Quasiment au même moment, le principal parti d’opposition, l’Alliance Démocratique (DA), a menacé de saisir la justice devant le refus de la SABC de diffuser ses clips de campagne en vue des élections municipales qui se tiendront le 3 août. »Ils ont retardé de quelques jours la diffusion de notre spot. Nous pensons que c’est parce que celui de l’ANC n’était pas prêt », confie à l’AFP Phumzile van Damme, la responsable de la communication de l’Alliance Démocratique, accusant Hlaudi Motsoeneng de « censure politique pour protéger l’ANC de toute couverture médiatique négative ».

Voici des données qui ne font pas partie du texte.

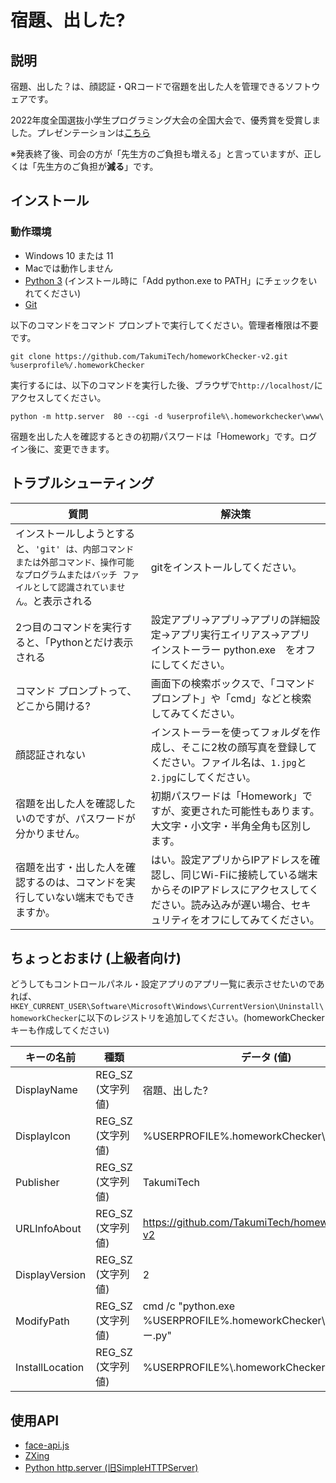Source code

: # 宿題、出した?
## 説明
宿題、出した？は、顔認証・QRコードで宿題を出した人を管理できるソフトウェアです。

2022年度全国選抜小学生プログラミング大会の全国大会で、優秀賞を受賞しました。プレゼンテーションは[こちら](https://youtu.be/VQ2U4-zF0E4?t=8241)

※発表終了後、司会の方が「先生方のご負担も増える」と言っていますが、正しくは「先生方のご負担が**減る**」です。

## インストール
### 動作環境
 - Windows 10 または 11
 - Macでは動作しません
 - [Python 3](https://python.org/downloads/) (インストール時に「Add python.exe to PATH」にチェックをいれてください)
 - [Git](https://git-scm.com/download/win)

以下のコマンドをコマンド プロンプトで実行してください。管理者権限は不要です。

```git clone https://github.com/TakumiTech/homeworkChecker-v2.git %userprofile%/.homeworkChecker```

実行するには、以下のコマンドを実行した後、ブラウザで```http://localhost/```にアクセスしてください。

```python -m http.server  80 --cgi -d %userprofile%\.homeworkchecker\www\```


宿題を出した人を確認するときの初期パスワードは「Homework」です。ログイン後に、変更できます。

## トラブルシューティング
| 質問 | 解決策 |
| ----- | ----- |
| インストールしようとすると、```'git' は、内部コマンドまたは外部コマンド、操作可能なプログラムまたはバッチ ファイルとして認識されていません。```と表示される | gitをインストールしてください。 |
| 2つ目のコマンドを実行すると、「Pythonとだけ表示される | 設定アプリ→アプリ→アプリの詳細設定→アプリ実行エイリアス→アプリ インストーラー python.exe　をオフにしてください。 |
| コマンド プロンプトって、どこから開ける? | 画面下の検索ボックスで、「コマンド プロンプト」や「cmd」などと検索してみてください。 |
| 顔認証されない | インストーラーを使ってフォルダを作成し、そこに2枚の顔写真を登録してください。ファイル名は、```1.jpg```と```2.jpg```にしてください。 |
| 宿題を出した人を確認したいのですが、パスワードが分かりません。 | 初期パスワードは「Homework」ですが、変更された可能性もあります。大文字・小文字・半角全角も区別します。 |
| 宿題を出す・出した人を確認するのは、コマンドを実行していない端末でもできますか。 | はい。設定アプリからIPアドレスを確認し、同じWi-Fiに接続している端末からそのIPアドレスにアクセスしてください。読み込みが遅い場合、セキュリティをオフにしてみてください。 |
 
## ちょっとおまけ (上級者向け)
どうしてもコントロールパネル・設定アプリのアプリ一覧に表示させたいのであれば、```HKEY_CURRENT_USER\Software\Microsoft\Windows\CurrentVersion\Uninstall\homeworkChecker```に以下のレジストリを追加してください。(homeworkCheckerキーも作成してください)

| キーの名前 | 種類 | データ (値) |
|--|--|--|
| DisplayName | REG_SZ (文字列値) | 宿題、出した? |
| DisplayIcon | REG_SZ (文字列値) | %USERPROFILE%\.homeworkChecker\icon.ico |
| Publisher | REG_SZ (文字列値) | TakumiTech |
| URLInfoAbout | REG_SZ (文字列値) | https://github.com/TakumiTech/homeworkChecker-v2 |
| DisplayVersion | REG_SZ (文字列値) | 2 |
| ModifyPath | REG_SZ (文字列値) | cmd /c "python.exe %USERPROFILE%\.homeworkChecker\インストーラー.py" |
| InstallLocation | REG_SZ (文字列値) | %USERPROFILE%\\.homeworkChecker |

## 使用API
 - [face-api.js](https://github.com/justadudewhohacks/face-api.js)
 - [ZXing](https://github.com/zxing-js/library)
 - [Python http.server (旧SimpleHTTPServer)](https://docs.python.org/ja/3/library/http.server.html)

Plus tôt cette année, la SABC avait banni la lecture des gros titres des journaux de la presse écrite, parfois critiques envers le pouvoir, dans les émissions de radio du groupe. Fin février, des médias locaux avaient aussi rapporté que les appels des auditeurs critiques vis-à-vis du président Zuma seraient désormais filtrés à la radio publique.

Le pouvoir riposte

« Les gens disent qu’on censure les informations. Je ne sais pas ce que c’est la censure. Il n’y a pas de censure à la SABC », s’est défendu avec aplomb Hlaudi Motsoeneng, insistant sur le fait que « tout le monde était heureux » au sein du groupe.

Le chef des opérations de la SABC a aussitôt bénéficié du soutien de la ministre de la Communication, Faith Muthambi, dont dépend le groupe, qui a mis en doute la sincérité de Jimi Matthews : « le calendrier de sa démission est suspect », a-t-elle déclaré dans un communiqué repris par le Mail and Guardian. »Certains individus veulent politiser ces questions et c’est regrettable qu’ils cherchent à marquer des points politiques là-dessus », ajoute le texte dans lequel la ministre réaffirme sa confiance dans le conseil d’administration du groupe.

À ce titre, elle regrette que Jimi Matthews en ait fait « une affaire sur les réseaux sociaux », plutôt que d’évoquer son malaise avec la direction. Ce dernier a été remplacé à la tête de la SABC dès le lendemain de sa démission par James Aguma, qui avait intégré la direction du groupe en mars 2014 en tant que directeur financier, indique le site d’information le Daily Maverick

Appel à manifester

Plusieurs journalistes sud-africains de différents médias ont néanmoins appelé à manifester vendredi devant les locaux de la SABC, pour dénoncer les « attaques contre la liberté d’expression ».

Pour Susan Booysen, professeur à l’université Wits de Johannesburg, cette situation au sein du diffuseur public est « typique » des périodes électorales. « Mais cette fois on a franchi un cap. Il y a un peu de paranoïa au sein de l’ANC car les élections vont être serrées« , ajoute t-elle.

Selon les derniers sondages publiés par l’institut Ipsos, l’ANC pourrait perdre trois grandes villes lors des élections municipales du 3 août. Il est menacé par la DA à Pretoria, Johannesburg et Port Elizabeth (sud-est), un premier revers d’envergure depuis son arrivée au pouvoir en 1994, à la fin de l’apartheid.